Y hablando de local…en Cambio cambio, el joven Lautaro García Candela toma como punto de partida la compra y venta de dólares ilegal para un trepidante thriller financiero, una película hecho por momentos en modo guerrillero que habla sobre la viveza y que resulta imposible imaginarla en un ámbito urbano distinto al que transcurre. Lo local y lo universal conviven en Blondi, en la que la directora y protagonista Dolores Fonzi parece haber visto las películas de Greta Gerwig, y en la revulsiva y ultra incómoda Estertor, dirigida a cuatro manos por Sofía Jallinsky y Banavih Marinaro, quienes indagan en los pliegues más miserables del ser humano a través no de un grupo de millonarios en un yate de lujo, sino de un conjunto de laburantes a cargo de cuidar a un genocida postrado en su cama a raíz de una enfermedad.

 

Casi la mitad de las producciones locales cosecha 2023 fueron documentales.
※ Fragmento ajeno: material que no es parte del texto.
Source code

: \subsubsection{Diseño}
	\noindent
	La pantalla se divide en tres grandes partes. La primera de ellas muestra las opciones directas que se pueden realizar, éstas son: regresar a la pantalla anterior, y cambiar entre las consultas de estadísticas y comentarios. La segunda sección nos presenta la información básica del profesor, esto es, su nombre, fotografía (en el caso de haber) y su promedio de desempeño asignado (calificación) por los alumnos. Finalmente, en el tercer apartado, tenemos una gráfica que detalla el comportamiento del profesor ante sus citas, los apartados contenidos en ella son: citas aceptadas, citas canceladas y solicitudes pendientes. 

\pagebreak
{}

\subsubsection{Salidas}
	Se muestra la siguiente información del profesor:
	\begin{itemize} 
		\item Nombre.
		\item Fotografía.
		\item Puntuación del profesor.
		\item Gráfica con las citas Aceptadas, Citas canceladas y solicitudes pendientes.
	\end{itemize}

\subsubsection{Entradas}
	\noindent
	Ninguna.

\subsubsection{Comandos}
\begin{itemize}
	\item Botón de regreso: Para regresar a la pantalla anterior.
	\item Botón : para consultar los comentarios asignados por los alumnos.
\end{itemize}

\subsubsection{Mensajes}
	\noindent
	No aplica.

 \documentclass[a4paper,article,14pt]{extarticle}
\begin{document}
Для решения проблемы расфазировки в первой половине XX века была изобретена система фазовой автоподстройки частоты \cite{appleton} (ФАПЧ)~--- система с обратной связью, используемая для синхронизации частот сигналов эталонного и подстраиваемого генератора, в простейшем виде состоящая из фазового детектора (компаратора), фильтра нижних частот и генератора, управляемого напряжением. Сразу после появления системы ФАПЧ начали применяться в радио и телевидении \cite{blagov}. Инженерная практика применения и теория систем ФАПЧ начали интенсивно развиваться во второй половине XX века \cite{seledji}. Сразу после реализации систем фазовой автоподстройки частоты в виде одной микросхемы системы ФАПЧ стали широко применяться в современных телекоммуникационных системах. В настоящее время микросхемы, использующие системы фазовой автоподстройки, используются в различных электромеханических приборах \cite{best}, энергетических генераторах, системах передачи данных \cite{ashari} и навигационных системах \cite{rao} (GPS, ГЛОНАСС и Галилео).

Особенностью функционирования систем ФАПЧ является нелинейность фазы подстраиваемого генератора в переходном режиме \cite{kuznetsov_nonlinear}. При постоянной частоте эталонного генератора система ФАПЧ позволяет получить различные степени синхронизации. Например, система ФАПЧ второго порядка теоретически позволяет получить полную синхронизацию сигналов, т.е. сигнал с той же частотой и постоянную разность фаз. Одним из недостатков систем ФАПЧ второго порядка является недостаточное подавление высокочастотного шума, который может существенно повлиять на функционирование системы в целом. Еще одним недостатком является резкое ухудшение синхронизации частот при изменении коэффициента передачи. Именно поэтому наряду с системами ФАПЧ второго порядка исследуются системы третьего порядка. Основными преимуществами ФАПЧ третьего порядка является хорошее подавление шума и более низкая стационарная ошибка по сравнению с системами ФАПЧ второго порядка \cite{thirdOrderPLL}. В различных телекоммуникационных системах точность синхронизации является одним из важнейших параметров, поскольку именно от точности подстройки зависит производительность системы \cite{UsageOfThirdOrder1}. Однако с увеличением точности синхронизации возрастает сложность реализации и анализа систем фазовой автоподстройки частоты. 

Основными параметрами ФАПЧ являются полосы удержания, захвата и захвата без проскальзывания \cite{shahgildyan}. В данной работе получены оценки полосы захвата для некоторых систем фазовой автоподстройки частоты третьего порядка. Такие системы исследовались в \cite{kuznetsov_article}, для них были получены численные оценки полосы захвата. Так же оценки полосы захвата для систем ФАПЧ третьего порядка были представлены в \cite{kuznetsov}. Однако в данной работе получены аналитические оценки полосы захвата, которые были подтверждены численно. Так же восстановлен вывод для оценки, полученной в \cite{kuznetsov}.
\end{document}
Dos de ellos se destacaron por sobre la media. Uno es El villano, de Luis Ziembrowski y Gabriel Reches, que parte de una premisa ultra transitada en los últimos años –el director/ protagonista intentando desenredar su pasado para descubrir las aristas ocultas de una figura ausente, en este caso su padre– para entregar un viaje en carne viva hacia las entrañas del duelo y de todo aquello silenciado durante décadas. El otro es El juicio, de Ulises de la Orden, que desnuda como pocas veces antes los horrores de la dictadura a lo largo de tres horas armadas con parte de las 530 horas de grabaciones del Juicio a las Juntas Militares realizado entre abril y diciembre de 1985. Si bien sus aportes van mucho más allá de los límites de la pantalla grande, al punto de que debería verse en cuanto institución educativa exista, El juicio solo se exhibió en el Malba y en algunas esporádicas funciones especiales. Es, pues, un síntoma de lo que ocurre cuando se piensa que el proceso de una película termina una vez que se monta la última escena.